Kyosiga is the unfortunate child who engages in a myriad of chores before running to school: he has to fetch water, wash the utensils and by the time he is done, he is late for school at Buyinja primary. He doesn’t pack any food for lunch and when he requests for some money, his father is of the view that children don’t go to school to eat. At school, Kyosiga, who is always late, misses most of his lessons and when the revision papers are returned, he has a measly 8% in Maths. At the mid-morning break, Kyosiga sits alone with nothing to eat as his jolly peers have food.

At home, no one has any kind words for the hungry youngster and on the rare occasion the father checks his books, he sends him to the teacher to find out why he is failing. According to the teacher, Kyosiga has the capability but lacks parental support. At the end, when Kyosiga’s parents get involved in his school life, he becomes active, consults his teachers and his grades improve.


Irrespective of what the film showed, Kirunda Kivejinja, former minister of Information and National Guidance, believes the UPE programme is satisfactory because every pupil is in school. Government will only have to deal with the issue of jobs later because for now, education is the priority. But Fagil Mandy, an education consultant and board member of Uwezo, was concerned that teachers in the film are shown spending time giving exams instead of teaching.

“This is dangerous because pupils do not learn by sitting in class but through emotions and physical skills. Pupils can only be active when they are fed and if their parents show concern,” Mandy said.

The film also shows that the community is an important stakeholder in the education of a child. In one scene, the community is shown using abusive language which children can easily adopt.

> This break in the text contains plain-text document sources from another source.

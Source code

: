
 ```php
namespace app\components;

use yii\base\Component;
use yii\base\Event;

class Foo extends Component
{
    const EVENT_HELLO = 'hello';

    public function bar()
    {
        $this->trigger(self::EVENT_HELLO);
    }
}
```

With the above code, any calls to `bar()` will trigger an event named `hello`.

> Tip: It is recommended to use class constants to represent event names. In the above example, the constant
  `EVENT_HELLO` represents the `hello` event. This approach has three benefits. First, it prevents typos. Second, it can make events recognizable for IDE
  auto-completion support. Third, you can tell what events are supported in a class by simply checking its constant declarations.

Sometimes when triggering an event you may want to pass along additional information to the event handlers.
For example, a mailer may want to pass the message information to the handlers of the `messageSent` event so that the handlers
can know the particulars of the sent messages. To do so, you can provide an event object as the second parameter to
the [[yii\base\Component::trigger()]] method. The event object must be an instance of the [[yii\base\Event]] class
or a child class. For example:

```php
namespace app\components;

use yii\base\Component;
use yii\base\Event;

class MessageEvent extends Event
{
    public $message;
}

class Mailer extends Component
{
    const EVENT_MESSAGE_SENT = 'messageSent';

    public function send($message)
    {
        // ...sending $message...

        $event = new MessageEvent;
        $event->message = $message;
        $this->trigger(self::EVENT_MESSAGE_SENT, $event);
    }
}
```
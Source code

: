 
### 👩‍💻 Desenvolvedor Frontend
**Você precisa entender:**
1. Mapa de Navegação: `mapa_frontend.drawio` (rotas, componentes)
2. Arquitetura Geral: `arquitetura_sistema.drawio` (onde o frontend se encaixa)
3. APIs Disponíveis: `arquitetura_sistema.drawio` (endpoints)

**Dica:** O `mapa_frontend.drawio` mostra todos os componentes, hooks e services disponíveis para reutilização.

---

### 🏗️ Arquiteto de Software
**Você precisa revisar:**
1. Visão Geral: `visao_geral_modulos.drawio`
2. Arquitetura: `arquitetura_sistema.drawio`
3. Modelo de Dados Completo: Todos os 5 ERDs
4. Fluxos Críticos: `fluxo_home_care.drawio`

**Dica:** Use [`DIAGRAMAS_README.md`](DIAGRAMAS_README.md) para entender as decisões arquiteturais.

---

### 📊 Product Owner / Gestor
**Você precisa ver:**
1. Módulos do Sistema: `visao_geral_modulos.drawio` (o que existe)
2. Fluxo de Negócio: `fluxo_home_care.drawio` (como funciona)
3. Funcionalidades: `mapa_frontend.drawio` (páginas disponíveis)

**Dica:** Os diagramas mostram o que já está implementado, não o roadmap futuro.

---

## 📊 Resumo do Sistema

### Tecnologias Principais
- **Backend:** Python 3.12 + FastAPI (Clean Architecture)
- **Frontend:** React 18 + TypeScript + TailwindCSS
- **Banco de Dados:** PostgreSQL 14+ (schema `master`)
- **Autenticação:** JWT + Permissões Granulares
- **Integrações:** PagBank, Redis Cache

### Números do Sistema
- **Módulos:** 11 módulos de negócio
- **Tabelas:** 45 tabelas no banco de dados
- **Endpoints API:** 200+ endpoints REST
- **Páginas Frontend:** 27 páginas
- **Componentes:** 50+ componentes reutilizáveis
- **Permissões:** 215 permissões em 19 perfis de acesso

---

“How else can this community improve if there are no educative programmes to punish such ill behaviour?” Mandy asks. Uwezo Uganda executive director Richard Ssewakiryanga believes that with Kyosiga’s Dream, parents and the community can improve on the quality of education. “What leads to quality education is not paying teachers well but joint effort from all parties,” Ssewakiryanga said. Copies of the film will be offered to the Uganda Bus Operators Association for showcasing on the various upcountry buses.